Today or this week I might tend toward a Leibniz-ian like route of experiences being synchronized with NCCs in the brain at a level prior in rank to both forms of representation (phenomenal appearances and physical models). But I don't rule out a wholly brute coordination between the two either. Just as objects/happenings in a realistically behaving CGI cartoon can behave in a predictable fashion as if they're literally interacting with each other (or one construed as the cause of the other). "Lawfulness" is just what a lengthy cartoon sequence (planted on traditional film) has built into it without any external "metaphysical stratum" providing the regulation for events as it either "plays" or extends statically across its frames.

Despite the claim about mind as derived from Descartes, manifestation actually has internal spatial properties to it -- that's what our concepts about space were abstracted from to begin with. Even when it comes to "sound" in a qualitative context, direction and distance can be inferred from those auditory presentations.

Where conscious "showings" do lack spatial form is when one tries to publicly find them in the brain. Instead there are only the neural correlates of consciousness (NCCs), which are communicated between experts as descriptions, images, structural mappings, or measurements that do not resemble anything like what we privately experience.

That's also why (at least in a non-compromised physicalist approach) manifestations would have no explanatory role or influence upon the body. It is instead those NCCs that would make the body verbally think, behave, or vocally report that it is having experiences. Manifestation is causally impotent or superfluous, and accordingly since it cannot affect the brain and other "material entities" of the public world, it shouldn't exist in the catalog of physical affairs.

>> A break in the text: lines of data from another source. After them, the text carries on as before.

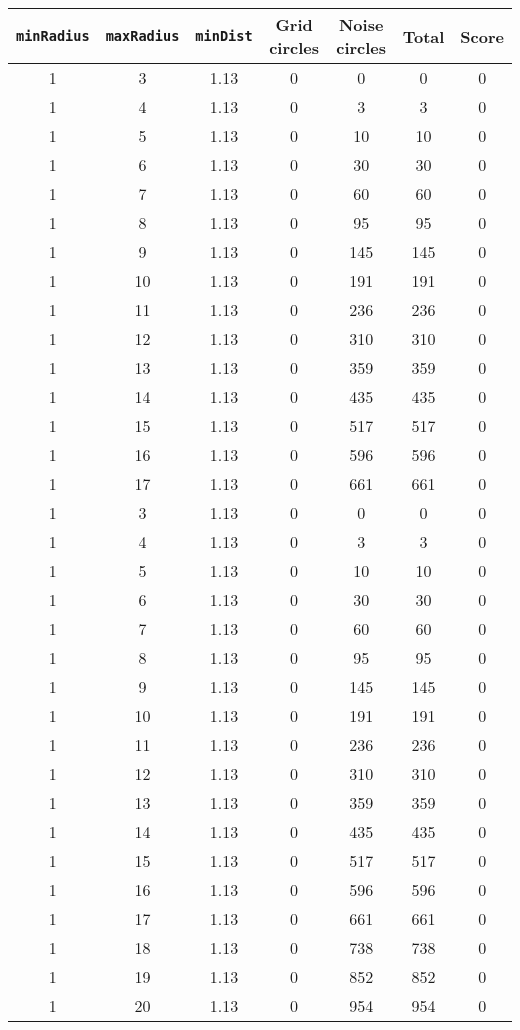 \documentclass[letterpaper, 12pt]{article}
\begin{document}
\begin{longtable}{|c|c|c|c|c|c|c|}
\hline
\textbf{\texttt{minRadius}} & \textbf{\texttt{maxRadius}} & \textbf{\texttt{minDist}} & \textbf{Grid circles} & \textbf{Noise circles} & \textbf{Total} & \textbf{Score} \\
\hline
1 & 3 & 1.13 & 0 & 0 & 0 & 0 \\
\hline
1 & 4 & 1.13 & 0 & 3 & 3 & 0 \\
\hline
1 & 5 & 1.13 & 0 & 10 & 10 & 0 \\
\hline
1 & 6 & 1.13 & 0 & 30 & 30 & 0 \\
\hline
1 & 7 & 1.13 & 0 & 60 & 60 & 0 \\
\hline
1 & 8 & 1.13 & 0 & 95 & 95 & 0 \\
\hline
1 & 9 & 1.13 & 0 & 145 & 145 & 0 \\
\hline
1 & 10 & 1.13 & 0 & 191 & 191 & 0 \\
\hline
1 & 11 & 1.13 & 0 & 236 & 236 & 0 \\
\hline
1 & 12 & 1.13 & 0 & 310 & 310 & 0 \\
\hline
1 & 13 & 1.13 & 0 & 359 & 359 & 0 \\
\hline
1 & 14 & 1.13 & 0 & 435 & 435 & 0 \\
\hline
1 & 15 & 1.13 & 0 & 517 & 517 & 0 \\
\hline
1 & 16 & 1.13 & 0 & 596 & 596 & 0 \\
\hline
1 & 17 & 1.13 & 0 & 661 & 661 & 0 \\
\hline
1 & 3 & 1.13 & 0 & 0 & 0 & 0 \\
\hline
1 & 4 & 1.13 & 0 & 3 & 3 & 0 \\
\hline
1 & 5 & 1.13 & 0 & 10 & 10 & 0 \\
\hline
1 & 6 & 1.13 & 0 & 30 & 30 & 0 \\
\hline
1 & 7 & 1.13 & 0 & 60 & 60 & 0 \\
\hline
1 & 8 & 1.13 & 0 & 95 & 95 & 0 \\
\hline
1 & 9 & 1.13 & 0 & 145 & 145 & 0 \\
\hline
1 & 10 & 1.13 & 0 & 191 & 191 & 0 \\
\hline
1 & 11 & 1.13 & 0 & 236 & 236 & 0 \\
\hline
1 & 12 & 1.13 & 0 & 310 & 310 & 0 \\
\hline
1 & 13 & 1.13 & 0 & 359 & 359 & 0 \\
\hline
1 & 14 & 1.13 & 0 & 435 & 435 & 0 \\
\hline
1 & 15 & 1.13 & 0 & 517 & 517 & 0 \\
\hline
1 & 16 & 1.13 & 0 & 596 & 596 & 0 \\
\hline
1 & 17 & 1.13 & 0 & 661 & 661 & 0 \\
\hline
1 & 18 & 1.13 & 0 & 738 & 738 & 0 \\
\hline
1 & 19 & 1.13 & 0 & 852 & 852 & 0 \\
\hline
1 & 20 & 1.13 & 0 & 954 & 954 & 0 \\
\hline
\end{longtable}
\end{document}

To further clarify this: Imagine that robots were what conducted science rather than humans, and that the former are philosophical zombies. From their POV, people talking about their "experiences" is pretty much akin to humans clucking about gods or supernatural agencies. Make-believe. The robots can't detect anything in our brains that corresponds to "manifestations". Only the processing of sensory information, the physiological responses and behaviors stemming from that, and again the neural activity that causes us to personally and overtly engage in the myth or pretense of having phenomenal consciousness.

Switching back to the actual scenario, where scientists and philosophers are people rather than robots... Despite their senses and internal thoughts exhibiting manifested content (it's just "given", one doesn't have to infer or speculate about about such)... Advocates of materialism inevitably drift toward the extreme of eliminating phenomenal consciousness, as did their robot counterparts above much more speedily. Because the materialists' commitment to physical models of the world comes first, not their own qualitative perceptions. The latter are deemed an "illusion", even though the meaning of illusion normally entails an experience, manifestation, or presentation of some mode which is merely interpreted incorrectly.

There are physicalist alternatives to eliminativism, but deeper exploration into them usually exposes them as dualism in disguise, with similar traditional problems. Thus, eliminativism is ironically being more pure or true to a materialism/physicalism orientation (whatever label). Despite the appearance to most of the population that eliminativists possibly chart as insane (the majority of us who accept or believe that we are not imagining a "not even nothingness" as "something").